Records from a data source
+---+

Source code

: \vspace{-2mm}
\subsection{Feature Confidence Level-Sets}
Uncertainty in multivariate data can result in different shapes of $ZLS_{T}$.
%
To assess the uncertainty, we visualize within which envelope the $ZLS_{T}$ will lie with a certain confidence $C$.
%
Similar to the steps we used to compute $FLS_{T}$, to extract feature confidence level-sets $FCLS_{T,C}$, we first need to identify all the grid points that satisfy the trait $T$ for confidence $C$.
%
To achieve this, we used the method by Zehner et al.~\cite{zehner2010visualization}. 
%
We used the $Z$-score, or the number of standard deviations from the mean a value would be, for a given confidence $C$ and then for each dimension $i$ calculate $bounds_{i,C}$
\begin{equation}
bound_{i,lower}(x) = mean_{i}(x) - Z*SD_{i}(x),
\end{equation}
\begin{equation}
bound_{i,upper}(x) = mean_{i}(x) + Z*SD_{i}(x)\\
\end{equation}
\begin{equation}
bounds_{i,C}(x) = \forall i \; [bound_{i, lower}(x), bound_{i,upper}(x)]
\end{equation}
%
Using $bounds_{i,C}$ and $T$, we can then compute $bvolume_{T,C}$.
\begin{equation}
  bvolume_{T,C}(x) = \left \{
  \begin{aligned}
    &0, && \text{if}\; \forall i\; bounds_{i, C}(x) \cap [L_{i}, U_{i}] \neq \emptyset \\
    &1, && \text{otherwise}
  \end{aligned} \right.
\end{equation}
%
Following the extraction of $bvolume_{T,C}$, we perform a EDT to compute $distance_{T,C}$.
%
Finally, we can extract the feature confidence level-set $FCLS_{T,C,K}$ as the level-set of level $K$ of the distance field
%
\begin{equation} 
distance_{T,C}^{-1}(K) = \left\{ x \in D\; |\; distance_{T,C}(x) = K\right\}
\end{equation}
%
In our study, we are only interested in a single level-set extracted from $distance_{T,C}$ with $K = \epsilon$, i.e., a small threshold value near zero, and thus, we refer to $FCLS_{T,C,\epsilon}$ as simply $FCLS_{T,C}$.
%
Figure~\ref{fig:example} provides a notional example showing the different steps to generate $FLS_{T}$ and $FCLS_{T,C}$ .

+---+

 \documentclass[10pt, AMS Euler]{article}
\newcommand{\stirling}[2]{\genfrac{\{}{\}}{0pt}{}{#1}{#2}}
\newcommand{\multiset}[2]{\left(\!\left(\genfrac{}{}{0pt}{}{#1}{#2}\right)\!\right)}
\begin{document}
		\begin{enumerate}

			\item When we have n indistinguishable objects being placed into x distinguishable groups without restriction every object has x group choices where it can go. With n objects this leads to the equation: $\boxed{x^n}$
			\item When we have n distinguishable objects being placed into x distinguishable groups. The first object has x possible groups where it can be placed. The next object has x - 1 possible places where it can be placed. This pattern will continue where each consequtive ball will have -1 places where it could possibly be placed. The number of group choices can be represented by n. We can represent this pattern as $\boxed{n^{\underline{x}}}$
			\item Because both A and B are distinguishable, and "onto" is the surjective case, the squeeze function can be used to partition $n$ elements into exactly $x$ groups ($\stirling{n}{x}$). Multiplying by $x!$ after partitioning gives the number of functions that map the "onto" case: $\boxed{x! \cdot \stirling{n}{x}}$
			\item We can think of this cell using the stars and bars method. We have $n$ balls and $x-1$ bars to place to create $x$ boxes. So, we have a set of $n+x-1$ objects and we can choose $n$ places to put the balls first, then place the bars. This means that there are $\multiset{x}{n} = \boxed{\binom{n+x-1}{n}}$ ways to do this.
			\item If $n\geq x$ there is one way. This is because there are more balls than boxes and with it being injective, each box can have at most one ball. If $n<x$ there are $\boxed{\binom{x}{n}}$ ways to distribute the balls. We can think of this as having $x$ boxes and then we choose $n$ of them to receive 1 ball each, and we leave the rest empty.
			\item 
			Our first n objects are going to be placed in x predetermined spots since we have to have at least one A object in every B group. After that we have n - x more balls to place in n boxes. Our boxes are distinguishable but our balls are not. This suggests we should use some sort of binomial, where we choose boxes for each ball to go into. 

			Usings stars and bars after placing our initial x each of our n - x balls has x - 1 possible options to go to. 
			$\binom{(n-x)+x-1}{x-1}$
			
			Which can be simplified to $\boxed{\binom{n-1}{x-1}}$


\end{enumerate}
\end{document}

+---+

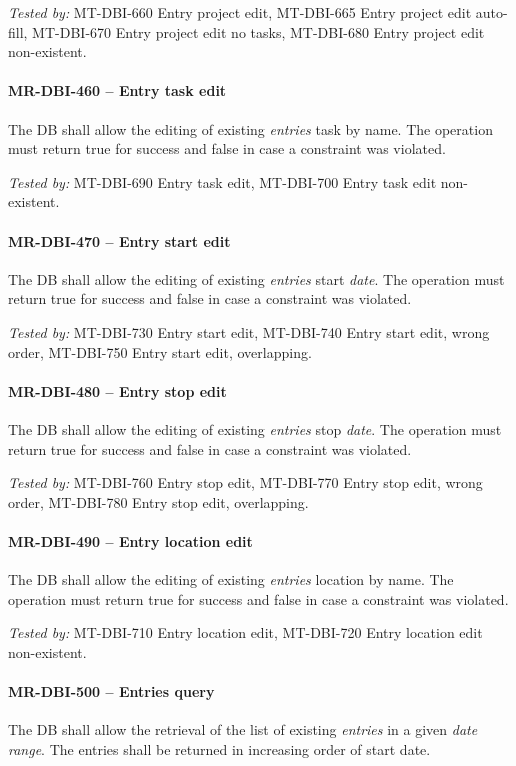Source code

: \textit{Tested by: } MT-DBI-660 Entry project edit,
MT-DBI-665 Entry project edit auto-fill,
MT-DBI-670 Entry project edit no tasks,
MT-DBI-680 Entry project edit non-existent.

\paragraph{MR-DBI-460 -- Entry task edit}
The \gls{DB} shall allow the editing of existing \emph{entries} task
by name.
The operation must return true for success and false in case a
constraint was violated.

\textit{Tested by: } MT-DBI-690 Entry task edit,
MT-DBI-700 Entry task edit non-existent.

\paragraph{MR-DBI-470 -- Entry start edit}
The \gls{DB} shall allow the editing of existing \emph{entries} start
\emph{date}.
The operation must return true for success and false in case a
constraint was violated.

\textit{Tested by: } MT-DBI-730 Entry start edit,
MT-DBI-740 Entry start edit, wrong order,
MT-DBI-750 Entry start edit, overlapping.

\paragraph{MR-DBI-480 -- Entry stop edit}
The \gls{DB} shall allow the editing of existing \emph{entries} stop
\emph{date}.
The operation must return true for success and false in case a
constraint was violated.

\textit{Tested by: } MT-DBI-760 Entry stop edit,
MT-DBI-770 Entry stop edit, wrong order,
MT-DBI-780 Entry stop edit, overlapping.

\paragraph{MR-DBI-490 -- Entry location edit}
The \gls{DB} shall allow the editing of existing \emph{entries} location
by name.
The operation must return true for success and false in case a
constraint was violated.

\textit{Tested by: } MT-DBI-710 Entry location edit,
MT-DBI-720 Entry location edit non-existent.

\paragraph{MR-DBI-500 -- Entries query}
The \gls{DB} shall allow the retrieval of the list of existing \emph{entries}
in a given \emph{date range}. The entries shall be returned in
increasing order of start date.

+---+

Problem requirements
For each line above that contains "location", add one to a count, then state only the final number.

Solution below
4